→ **Plain-text document sources**
┌──

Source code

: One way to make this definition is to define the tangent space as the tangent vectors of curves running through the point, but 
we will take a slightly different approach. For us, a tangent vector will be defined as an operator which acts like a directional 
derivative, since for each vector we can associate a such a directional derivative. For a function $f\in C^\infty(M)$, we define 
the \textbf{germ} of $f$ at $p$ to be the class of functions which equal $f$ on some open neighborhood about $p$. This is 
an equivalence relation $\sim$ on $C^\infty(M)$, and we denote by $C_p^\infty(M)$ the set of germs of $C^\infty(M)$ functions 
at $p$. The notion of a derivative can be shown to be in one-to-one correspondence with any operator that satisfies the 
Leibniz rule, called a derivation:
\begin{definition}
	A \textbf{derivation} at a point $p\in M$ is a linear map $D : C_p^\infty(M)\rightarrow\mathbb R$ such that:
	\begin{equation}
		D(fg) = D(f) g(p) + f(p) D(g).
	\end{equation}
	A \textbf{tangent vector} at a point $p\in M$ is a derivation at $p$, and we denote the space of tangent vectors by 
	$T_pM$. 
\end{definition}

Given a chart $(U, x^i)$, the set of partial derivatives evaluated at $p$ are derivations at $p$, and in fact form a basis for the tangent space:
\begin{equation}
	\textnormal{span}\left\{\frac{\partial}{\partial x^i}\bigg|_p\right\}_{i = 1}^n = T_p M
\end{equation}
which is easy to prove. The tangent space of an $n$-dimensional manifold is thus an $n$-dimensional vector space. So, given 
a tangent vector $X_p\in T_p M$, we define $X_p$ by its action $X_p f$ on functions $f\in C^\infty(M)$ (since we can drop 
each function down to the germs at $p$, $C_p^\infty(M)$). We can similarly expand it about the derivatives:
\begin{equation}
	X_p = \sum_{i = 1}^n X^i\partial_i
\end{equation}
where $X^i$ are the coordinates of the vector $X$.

└──

→ **Task instructions**
Scan the data above; copy every line where "begin" appears.

→ **Response box**
\begin{definition}
	\begin{equation}
\begin{equation}
\begin{equation}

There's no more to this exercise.